##### Excerpted data #####

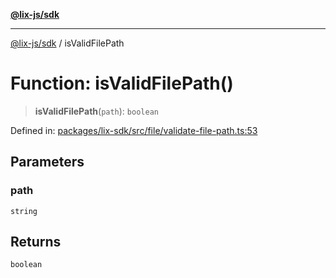 [**@lix-js/sdk**](../README.md)

***

[@lix-js/sdk](../README.md) / isValidFilePath

# Function: isValidFilePath()

> **isValidFilePath**(`path`): `boolean`

Defined in: [packages/lix-sdk/src/file/validate-file-path.ts:53](https://github.com/opral/monorepo/blob/9e4a0ed87313931bc006fc9fc84146a53943e93c/packages/lix-sdk/src/file/validate-file-path.ts#L53)

## Parameters

### path

`string`

## Returns

`boolean`
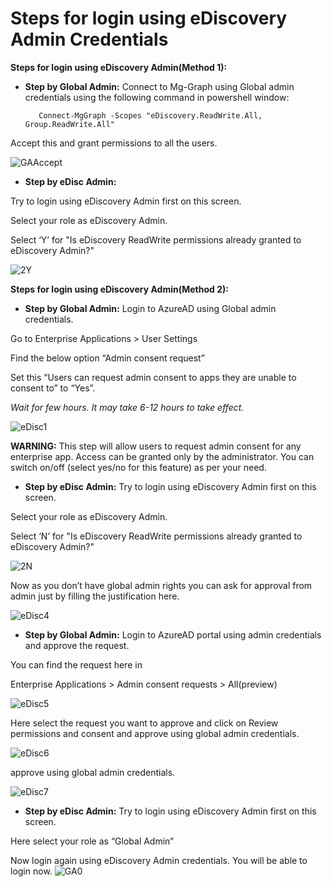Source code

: # Steps for login using eDiscovery Admin Credentials

<b>Steps for login using eDiscovery Admin(Method 1):</b>

- <b>Step by Global Admin:</b>  Connect to Mg-Graph using Global admin credentials using the following command in powershell window:

         Connect-MgGraph -Scopes "eDiscovery.ReadWrite.All, Group.ReadWrite.All"
         
Accept this and grant permissions to all the users.
         
![GAAccept](https://user-images.githubusercontent.com/69503744/150277137-77ab7464-3900-4de4-87aa-b494056c6189.png)

- <b>Step by eDisc Admin:</b> 

Try to login using eDiscovery Admin first on this screen.

Select your role as eDiscovery Admin.

Select ‘Y’ for "Is eDiscovery ReadWrite permissions already granted to eDiscovery Admin?"


![2Y](https://user-images.githubusercontent.com/69503744/150278047-84c7a2df-eb23-43b2-9c73-d15ed6462695.png)






<b>Steps for login using eDiscovery Admin(Method 2):</b>


- <b>Step by Global Admin:</b>  Login to AzureAD using Global admin credentials.

Go to Enterprise Applications > User Settings

Find the below option “Admin consent request”

Set this “Users can request admin consent to apps they are unable to consent to” to “Yes”.

_Wait for few hours. It may take 6-12 hours to take effect._

![eDisc1](https://user-images.githubusercontent.com/69503744/150069590-e8479afc-716f-4777-8b86-ac5d7a48c4ff.png)


<b>WARNING:</b> This step will allow users to request admin consent for any enterprise app. Access can be granted only by the administrator. You can switch on/off (select yes/no for this feature) as per your need.



- <b>Step by eDisc Admin:</b>  Try to login using eDiscovery Admin first on this screen.

Select your role as eDiscovery Admin.

Select ‘N’ for "Is eDiscovery ReadWrite permissions already granted to eDiscovery Admin?"

 
![2N](https://user-images.githubusercontent.com/69503744/150278075-822965f9-4881-4062-8cab-104838c03218.png)

 

   Now as you don’t have global admin rights you can ask for approval from admin just by filling the justification here.

![eDisc4](https://user-images.githubusercontent.com/69503744/150069722-089cd451-3227-4d2c-9661-68411ba63249.png)



- <b>Step by Global Admin:</b> Login to AzureAD portal using admin credentials and approve the request.

You can find the request here in

Enterprise Applications > Admin consent requests > All(preview) 

![eDisc5](https://user-images.githubusercontent.com/69503744/150069759-b1164e77-e334-4020-929a-182b417c766a.png)


Here select the request you want to approve and click on Review permissions and consent and approve using global admin credentials.

![eDisc6](https://user-images.githubusercontent.com/69503744/150069776-d5dff2fc-4301-45e4-9e7a-bf4b9936cd07.png)

approve using global admin credentials.

![eDisc7](https://user-images.githubusercontent.com/69503744/150069788-d49cec26-3795-433f-9c22-1c966dab9a71.png)



- <b>Step by eDisc Admin:</b> Try to login using eDiscovery Admin first on this screen.

Here select your role as “Global Admin”
 
Now login again using eDiscovery Admin credentials. You will be able to login now.
![GA0](https://user-images.githubusercontent.com/69503744/150277837-5a859c89-819f-48f8-858d-4fa10db90a52.png)


 


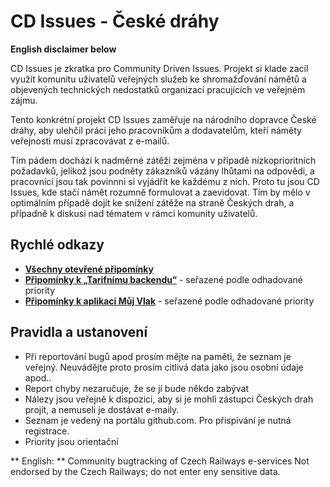 # CD Issues - České dráhy

**English disclaimer below**

CD Issues je zkratka pro Community Driven Issues. Projekt si klade zacíl využít komunitu uživatelů veřejných služeb ke shromažďování námětů a objevených technických nedostatků organizací pracujících ve veřejném zájmu.

Tento konkrétní projekt CD Issues zaměřuje na národního dopravce České dráhy, aby ulehčil práci jeho pracovníkům a dodavatelům, kteří náměty veřejnosti musí zpracovávat z e-mailů.

Tím pádem dochází k nadměrné zátěži zejména v případě nízkoprioritních požadavků, jelikož jsou podněty zákazníků vázány lhůtami na odpovědi, a pracovníci jsou tak povinnni si vyjádřit ke každému z nich. Proto tu jsou CD Issues, kde stačí námět rozumně formulovat a zaevidovat. Tím by mělo v optimálním případě dojít ke snížení zátěže na straně Českých drah, a případně k diskusi nad tématem v rámci komunity uživatelů.

## Rychlé odkazy
- **[Všechny otevřené připomínky](https://github.com/cd-issues/ceskedrahy/issues)**
- **[Připomínky k „Tarifnímu backendu“](https://github.com/cd-issues/ceskedrahy/projects/1)** - seřazené podle odhadované priority
- **[Připomínky k aplikaci Můj Vlak](https://github.com/cd-issues/ceskedrahy/projects/2)** - seřazené podle odhadované priority

## Pravidla a ustanovení
- Při reportování bugů apod prosím mějte na paměti, že seznam je veřejný. Neuvádějte proto prosím citlivá data jako jsou osobní údaje apod..
- Report chyby nezaručuje, že se jí bude někdo zabývat
- Nálezy jsou veřejně k dispozici, aby si je mohli zástupci Českých drah projít, a nemuseli je dostávat e-maily.
- Seznam je vedený na portálu github.com. Pro přispívání je nutná registrace.
- Priority jsou orientační

** English: **
Community bugtracking of Czech Railways e-services
Not endorsed by the Czech Railways; do not enter eny sensitive data.
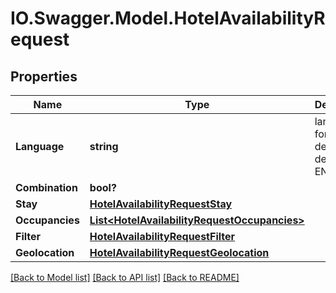 # IO.Swagger.Model.HotelAvailabilityRequest
## Properties

Name | Type | Description | Notes
------------ | ------------- | ------------- | -------------
**Language** | **string** | language for description, default is EN | [optional] 
**Combination** | **bool?** |  | [optional] 
**Stay** | [**HotelAvailabilityRequestStay**](HotelAvailabilityRequestStay.md) |  | [optional] 
**Occupancies** | [**List&lt;HotelAvailabilityRequestOccupancies&gt;**](HotelAvailabilityRequestOccupancies.md) |  | [optional] 
**Filter** | [**HotelAvailabilityRequestFilter**](HotelAvailabilityRequestFilter.md) |  | [optional] 
**Geolocation** | [**HotelAvailabilityRequestGeolocation**](HotelAvailabilityRequestGeolocation.md) |  | [optional] 

[[Back to Model list]](../README.md#documentation-for-models) [[Back to API list]](../README.md#documentation-for-api-endpoints) [[Back to README]](../README.md)

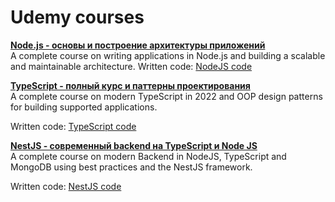 # Udemy courses

**[Node.js - основы и построение архитектуры приложений](https://www.udemy.com/course/nodejs-start/)**  
A complete course on writing applications in Node.js and building a scalable and maintainable architecture.
Written code: [NodeJS code](./NodeJS/)

**[TypeScript - полный курс и паттерны проектирования](https://www.udemy.com/course/typescript-full/)**  
A complete course on modern TypeScript in 2022 and OOP design patterns for building supported applications.

Written code: [TypeScript code](./TypeScript/)

**[NestJS - современный backend на TypeScript и Node JS](https://www.udemy.com/course/nestjs-backend-typescript-node-js/)**  
A complete course on modern Backend in NodeJS, TypeScript and MongoDB using best practices and the NestJS framework.

Written code: [NestJS code](./NestJS/)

#####

• Exercise
Count how many lines in the entries hold "this" and reply with that number alone.

• Reply
6